> [Input records]:
———
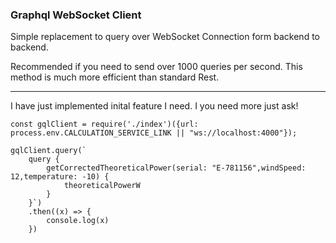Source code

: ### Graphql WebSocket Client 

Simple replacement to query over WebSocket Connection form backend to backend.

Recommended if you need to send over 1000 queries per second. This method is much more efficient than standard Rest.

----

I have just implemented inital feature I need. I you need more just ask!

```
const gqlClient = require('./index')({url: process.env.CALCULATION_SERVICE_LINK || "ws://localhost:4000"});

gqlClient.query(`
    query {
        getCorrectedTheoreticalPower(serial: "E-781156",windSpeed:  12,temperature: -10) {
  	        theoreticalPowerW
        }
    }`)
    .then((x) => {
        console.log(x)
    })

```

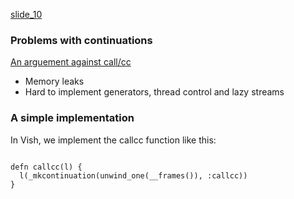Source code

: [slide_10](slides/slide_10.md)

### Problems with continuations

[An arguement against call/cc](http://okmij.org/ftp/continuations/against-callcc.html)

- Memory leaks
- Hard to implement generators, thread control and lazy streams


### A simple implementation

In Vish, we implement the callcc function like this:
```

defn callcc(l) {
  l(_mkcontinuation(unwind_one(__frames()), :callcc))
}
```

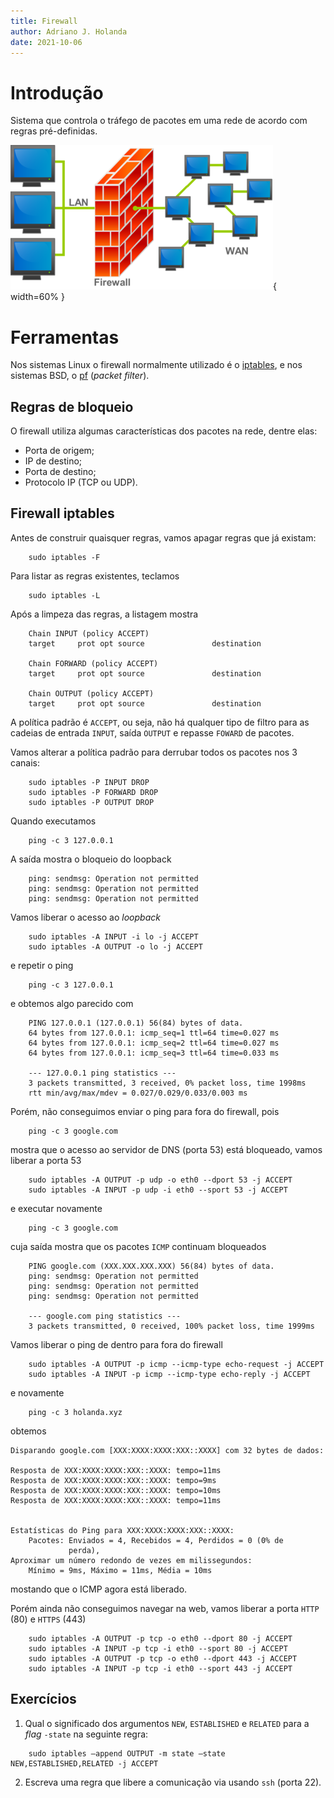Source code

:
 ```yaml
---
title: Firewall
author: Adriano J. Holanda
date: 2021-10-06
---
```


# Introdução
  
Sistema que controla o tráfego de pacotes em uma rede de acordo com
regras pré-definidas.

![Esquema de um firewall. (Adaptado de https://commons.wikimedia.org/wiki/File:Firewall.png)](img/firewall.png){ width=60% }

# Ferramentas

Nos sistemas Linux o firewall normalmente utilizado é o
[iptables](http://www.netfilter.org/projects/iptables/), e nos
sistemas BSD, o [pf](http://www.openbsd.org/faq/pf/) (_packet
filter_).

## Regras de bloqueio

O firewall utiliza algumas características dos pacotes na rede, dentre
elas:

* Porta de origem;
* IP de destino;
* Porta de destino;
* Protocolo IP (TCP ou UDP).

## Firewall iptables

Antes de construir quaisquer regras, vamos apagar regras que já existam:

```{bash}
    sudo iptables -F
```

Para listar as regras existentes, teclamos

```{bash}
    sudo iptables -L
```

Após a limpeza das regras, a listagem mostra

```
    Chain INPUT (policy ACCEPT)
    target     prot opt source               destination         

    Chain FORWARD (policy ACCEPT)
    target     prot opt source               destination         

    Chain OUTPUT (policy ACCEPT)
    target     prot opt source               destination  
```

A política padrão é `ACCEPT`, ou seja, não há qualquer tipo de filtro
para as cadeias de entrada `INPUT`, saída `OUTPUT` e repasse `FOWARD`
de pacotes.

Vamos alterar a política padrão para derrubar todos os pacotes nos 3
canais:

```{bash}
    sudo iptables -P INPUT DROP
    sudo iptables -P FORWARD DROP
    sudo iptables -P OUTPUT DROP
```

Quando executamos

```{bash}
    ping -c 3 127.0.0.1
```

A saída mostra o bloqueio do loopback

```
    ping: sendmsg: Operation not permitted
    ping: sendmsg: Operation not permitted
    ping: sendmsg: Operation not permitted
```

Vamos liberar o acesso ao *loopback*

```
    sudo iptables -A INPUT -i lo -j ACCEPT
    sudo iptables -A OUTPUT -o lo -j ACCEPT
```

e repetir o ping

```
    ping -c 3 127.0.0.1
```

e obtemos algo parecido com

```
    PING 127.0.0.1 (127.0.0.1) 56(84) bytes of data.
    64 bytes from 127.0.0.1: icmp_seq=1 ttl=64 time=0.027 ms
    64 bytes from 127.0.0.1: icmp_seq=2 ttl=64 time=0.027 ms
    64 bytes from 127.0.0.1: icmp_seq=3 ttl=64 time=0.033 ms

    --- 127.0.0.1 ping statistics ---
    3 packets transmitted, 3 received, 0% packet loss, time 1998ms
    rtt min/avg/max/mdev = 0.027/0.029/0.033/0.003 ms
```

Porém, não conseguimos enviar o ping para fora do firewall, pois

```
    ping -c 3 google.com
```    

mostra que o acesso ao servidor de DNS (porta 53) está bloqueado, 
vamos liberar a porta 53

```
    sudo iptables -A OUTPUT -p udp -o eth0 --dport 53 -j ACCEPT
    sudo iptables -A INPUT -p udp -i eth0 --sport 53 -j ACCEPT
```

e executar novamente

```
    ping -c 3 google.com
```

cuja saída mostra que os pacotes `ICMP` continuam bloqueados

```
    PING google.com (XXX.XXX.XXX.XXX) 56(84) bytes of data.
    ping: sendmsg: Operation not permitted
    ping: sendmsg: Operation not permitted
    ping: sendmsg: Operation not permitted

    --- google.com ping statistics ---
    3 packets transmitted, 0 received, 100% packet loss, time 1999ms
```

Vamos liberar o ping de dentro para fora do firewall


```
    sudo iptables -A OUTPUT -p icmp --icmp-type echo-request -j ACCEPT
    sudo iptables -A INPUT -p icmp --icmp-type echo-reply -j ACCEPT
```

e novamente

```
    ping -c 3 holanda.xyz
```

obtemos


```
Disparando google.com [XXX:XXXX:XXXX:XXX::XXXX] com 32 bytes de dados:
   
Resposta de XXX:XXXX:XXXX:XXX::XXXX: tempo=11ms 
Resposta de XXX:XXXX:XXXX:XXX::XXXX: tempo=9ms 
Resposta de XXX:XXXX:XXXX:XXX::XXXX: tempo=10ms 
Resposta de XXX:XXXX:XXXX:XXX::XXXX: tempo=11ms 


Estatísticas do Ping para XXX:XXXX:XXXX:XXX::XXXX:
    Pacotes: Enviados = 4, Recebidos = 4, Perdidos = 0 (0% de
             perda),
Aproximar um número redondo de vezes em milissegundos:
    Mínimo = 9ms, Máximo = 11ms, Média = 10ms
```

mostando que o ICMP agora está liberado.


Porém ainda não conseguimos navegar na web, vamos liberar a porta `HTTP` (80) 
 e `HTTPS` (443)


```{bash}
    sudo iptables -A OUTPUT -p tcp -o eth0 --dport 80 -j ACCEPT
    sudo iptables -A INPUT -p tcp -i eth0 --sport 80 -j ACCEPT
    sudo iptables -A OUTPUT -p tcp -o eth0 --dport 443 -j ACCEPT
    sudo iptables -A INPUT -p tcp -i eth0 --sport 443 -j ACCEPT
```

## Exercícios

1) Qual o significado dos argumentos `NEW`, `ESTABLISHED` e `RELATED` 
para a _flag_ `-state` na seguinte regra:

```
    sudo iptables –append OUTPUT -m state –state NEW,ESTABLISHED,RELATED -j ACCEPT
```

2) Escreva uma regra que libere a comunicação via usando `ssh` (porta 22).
———
> [Work item]: Once you have returned the line containing "regras pré-definidas.", stop; begin at the first line of the material, keep each line exact, and skip the pictures.

> [Your solution]:
Source code

: ### Graphql WebSocket Client 

Simple replacement to query over WebSocket Connection form backend to backend.

Recommended if you need to send over 1000 queries per second. This method is much more efficient than standard Rest.

----

I have just implemented inital feature I need. I you need more just ask!

```
const gqlClient = require('./index')({url: process.env.CALCULATION_SERVICE_LINK || "ws://localhost:4000"});

gqlClient.query(`
    query {
        getCorrectedTheoreticalPower(serial: "E-781156",windSpeed:  12,temperature: -10) {
  	        theoreticalPowerW
        }
    }`)
    .then((x) => {
        console.log(x)
    })

```

Source code

: [slide_10](slides/slide_10.md)

### Problems with continuations

[An arguement against call/cc](http://okmij.org/ftp/continuations/against-callcc.html)

- Memory leaks
- Hard to implement generators, thread control and lazy streams


### A simple implementation

In Vish, we implement the callcc function like this:
```

defn callcc(l) {
  l(_mkcontinuation(unwind_one(__frames()), :callcc))
}
```

Source code

:
 ```yaml
---
title: Firewall
author: Adriano J. Holanda
date: 2021-10-06
---
```


# Introdução
  
Sistema que controla o tráfego de pacotes em uma rede de acordo com
regras pré-definidas.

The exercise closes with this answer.